Caro amigo Carlos Vinhal
Foram várias as vezes que o meu pelotão teve que fazer segurança à ponte sobre o rio Udunduma, que fica já nas proximidades de Bambadinca, partindo do Xime e passando pela tabanca de Amedalai.
Esta segurança foi efectuada pela Cart 2520, de Julho a Dezembro de 1969. Como durante este período de tempo tínhamos menos um pelotão no Xime, de três em três semanas lá estávamos "caídos" sem termos as mínimas condições. Não dormíamos directamente no chão porque os nossos colchões de espuma resolviam este problema. A nossa alimentação era fornecida por Bambadinca, muitas vezes o pequeno almoço chegava a horas tardias, o almoço quase a meio da tarde e o jantar quantas e quantas vezes também chegou fora de horas.

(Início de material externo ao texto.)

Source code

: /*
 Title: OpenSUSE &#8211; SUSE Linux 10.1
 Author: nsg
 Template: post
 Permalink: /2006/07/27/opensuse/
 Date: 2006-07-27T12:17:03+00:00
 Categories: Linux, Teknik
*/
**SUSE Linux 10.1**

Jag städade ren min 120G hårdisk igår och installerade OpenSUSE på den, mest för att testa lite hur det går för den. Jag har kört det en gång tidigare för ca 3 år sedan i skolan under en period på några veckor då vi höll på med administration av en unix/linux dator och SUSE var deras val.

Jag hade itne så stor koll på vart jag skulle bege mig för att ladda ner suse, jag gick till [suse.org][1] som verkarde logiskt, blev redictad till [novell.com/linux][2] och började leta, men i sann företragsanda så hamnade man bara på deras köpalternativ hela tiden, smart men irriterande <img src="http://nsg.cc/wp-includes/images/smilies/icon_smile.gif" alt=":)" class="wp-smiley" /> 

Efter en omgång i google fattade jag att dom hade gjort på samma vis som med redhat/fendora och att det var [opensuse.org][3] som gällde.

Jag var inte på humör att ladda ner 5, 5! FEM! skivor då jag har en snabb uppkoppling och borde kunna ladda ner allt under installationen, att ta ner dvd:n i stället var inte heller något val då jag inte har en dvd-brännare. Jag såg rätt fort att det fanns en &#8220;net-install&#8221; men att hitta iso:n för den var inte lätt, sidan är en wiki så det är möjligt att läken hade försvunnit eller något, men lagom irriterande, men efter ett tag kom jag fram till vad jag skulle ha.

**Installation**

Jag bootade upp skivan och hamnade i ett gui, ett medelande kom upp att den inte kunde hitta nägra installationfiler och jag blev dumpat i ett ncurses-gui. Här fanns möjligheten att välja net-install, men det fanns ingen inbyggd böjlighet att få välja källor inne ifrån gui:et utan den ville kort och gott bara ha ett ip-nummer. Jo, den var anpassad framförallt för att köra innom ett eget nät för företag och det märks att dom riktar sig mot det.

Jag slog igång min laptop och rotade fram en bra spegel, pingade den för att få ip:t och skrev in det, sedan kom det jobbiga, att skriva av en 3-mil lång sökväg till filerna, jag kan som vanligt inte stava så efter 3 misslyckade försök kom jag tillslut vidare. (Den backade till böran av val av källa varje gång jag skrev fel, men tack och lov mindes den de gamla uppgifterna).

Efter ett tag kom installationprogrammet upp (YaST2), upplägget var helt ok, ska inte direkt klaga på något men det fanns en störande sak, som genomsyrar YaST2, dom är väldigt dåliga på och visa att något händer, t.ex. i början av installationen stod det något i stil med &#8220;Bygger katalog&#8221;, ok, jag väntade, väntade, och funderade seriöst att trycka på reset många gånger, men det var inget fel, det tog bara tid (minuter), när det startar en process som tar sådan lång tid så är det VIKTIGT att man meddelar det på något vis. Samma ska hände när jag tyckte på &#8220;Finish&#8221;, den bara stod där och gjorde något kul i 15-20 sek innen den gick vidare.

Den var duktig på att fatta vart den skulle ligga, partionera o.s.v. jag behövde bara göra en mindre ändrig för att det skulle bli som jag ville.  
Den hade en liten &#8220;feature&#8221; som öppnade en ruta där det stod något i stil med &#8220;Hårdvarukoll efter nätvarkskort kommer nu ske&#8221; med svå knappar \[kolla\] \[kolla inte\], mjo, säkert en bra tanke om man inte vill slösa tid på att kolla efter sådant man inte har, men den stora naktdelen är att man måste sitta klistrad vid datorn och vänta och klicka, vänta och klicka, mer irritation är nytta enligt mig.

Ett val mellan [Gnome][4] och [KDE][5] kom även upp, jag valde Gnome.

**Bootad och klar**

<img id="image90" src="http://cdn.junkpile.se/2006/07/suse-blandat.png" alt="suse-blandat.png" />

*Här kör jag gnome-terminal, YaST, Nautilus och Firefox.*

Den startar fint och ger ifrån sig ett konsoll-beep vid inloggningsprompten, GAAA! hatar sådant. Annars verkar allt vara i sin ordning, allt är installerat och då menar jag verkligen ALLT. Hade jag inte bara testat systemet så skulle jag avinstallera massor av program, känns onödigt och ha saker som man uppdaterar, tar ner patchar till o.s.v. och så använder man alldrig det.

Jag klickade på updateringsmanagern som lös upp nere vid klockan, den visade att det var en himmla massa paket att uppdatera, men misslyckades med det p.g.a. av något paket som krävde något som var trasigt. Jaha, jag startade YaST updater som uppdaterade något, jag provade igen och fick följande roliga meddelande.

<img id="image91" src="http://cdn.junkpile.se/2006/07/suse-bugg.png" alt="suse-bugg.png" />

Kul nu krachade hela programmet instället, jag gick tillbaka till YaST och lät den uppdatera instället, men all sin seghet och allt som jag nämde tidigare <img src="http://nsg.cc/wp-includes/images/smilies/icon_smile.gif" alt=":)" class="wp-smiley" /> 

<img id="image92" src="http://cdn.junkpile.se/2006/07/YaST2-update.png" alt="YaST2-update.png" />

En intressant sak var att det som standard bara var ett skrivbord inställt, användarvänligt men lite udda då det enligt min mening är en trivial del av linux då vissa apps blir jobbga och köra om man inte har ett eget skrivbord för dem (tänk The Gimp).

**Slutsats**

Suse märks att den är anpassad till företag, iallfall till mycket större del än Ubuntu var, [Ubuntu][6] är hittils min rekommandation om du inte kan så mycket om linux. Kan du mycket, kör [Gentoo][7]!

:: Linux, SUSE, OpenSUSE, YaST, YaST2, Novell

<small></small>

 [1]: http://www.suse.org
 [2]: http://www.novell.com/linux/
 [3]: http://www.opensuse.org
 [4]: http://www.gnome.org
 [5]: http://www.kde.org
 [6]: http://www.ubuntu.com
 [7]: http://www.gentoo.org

Na higiene pessoal não houve problemas, porque foi assegurada pela água corrente do rio. O rio serviu para o pessoal se dedicar à pesca com anzóis que eram comprados numa loja de comerciantes libaneses em Bambadinca. Também dávamos uns mergulhos a partir da ponte e assim refrescávamos os nossos corpos e as nossas almas. Lembro-me que foi a mergulho que recuperei a prótese dentária que um dos meus militares deixou cair ao rio.
Felizmente não nos aconteceu nada de mal durante os períodos de tempo que aqui permanecemos, além de pequenos percalços que fomos ultrapassando, como foi o caso do Júlio Custódio ter um ataque de paludismo no princípio de noite e só poder ser evacuado na manhã do dia seguinte.
Recordo-me do dia em o Sebastião Carrega, abateu em pleno voo, com um tiro de G3, um daqueles enormes patos que normal e curiosamente voavam aos pares. Lembro-me também do João Moura ter abatido a tiro uma águia de uma enorme envergadura, que estava pousada numa árvore na envolvência do nosso pequeno destacamento.
Curiosamente e apesar das dificuldades, estas seguranças à ponte livraram-nos da intensa actividade que decorreu no Xime e até de alguns ataques e flagelações executadas pelos elementos do PAIGC.
Entretanto recebe um grande abraço deste camarada de armas.
José Nascimento
Ponte sobre o Rio Udunduma
Ponte sobre o Rio Udunduma. O Moura à esquerda ajudando a segurar a águia
Ponte sobre o Rio Udunduma
____________Nota do editor
Último poste da série de 14 de maio de 2015 > Guiné 63/74 - P14613: Memória dos lugares (291): Bissau, Bambadinca e Farim, em 2011 (José Maria Sousa Ferreira, ex-viola solo do conjunto musical "Os Bambas d'Incas", Bambadinca, 1968/70)
4 comentários:
Eu bem digo que o tiro à águia é mais fácil que o tiro ao leão.O leão (verde!) é o rei dos animais, a águia (vermelhusca), uma simples ave de rapina.
Abraço,
António Graça de Abreu
Como diria o meu camarada da CART 11 'Os Lacraus' ex-fur.mil. Cândido Cunha: que
mal faria águia para ser abatida, se calhar por comer ratos e cobras.
Mas, quem esteve de serviço no destacamento da Ponte do Udunduma, que eu por lá passei várias vezes, tinha que fazer alguma coisa.
Um abraço
Valdemar Queiroz
Caro camarada José Nascimento
A Ponte do Rio Udunduma, com o seu perímetro de segurança, tem sido aqui referida algumas vezes.
Recordo-me dos textos que o Jorge Araújo aqui tem colocado e que nos deu uma panorâmica geral do ambiente vivido. Também uma outra ponte, sobre o Rio Caium, foi várias vezes aqui salientada.
Este teu texto e as fotos de apoio mostram uma mesma realidade, embora com ambiente diferente, sendo isso mesmo uma das vantagens deste Blogue, que é colocar aqui quase que uma evolução temporal dos locais e suas realidades.
Quanto à águia abatida.... mesmo assim não deixa de ser imponente, basta ver a sua envergadura, e aqueles que pensaram que com tal gesto lançariam algum aviso atemorizador a alguma "águia Vitória" certamente que já compreenderam que tal esforço foi em vão.....
Abraço
Hélder S.
Camaradas, também penei por lá... E o desconto e o tédio eram tantos que às tantas havia malta a atirar aos jadudis (abustres), embora fosse geral o respeito por estas aves necrófogas a quem chamavamos os "almeidas" da Guiné... O jadudi "cheirava" a morte à distância... Morança com a coberta de colmo cheia de jaduis era sinal de velório... e de choro... e de comida... e de restos de comida.
Infelizmente, na altura também não tínhamos a mesma consicência ecológica que temos hoje. Mas eu nunca fui caçador, a não ser no prato.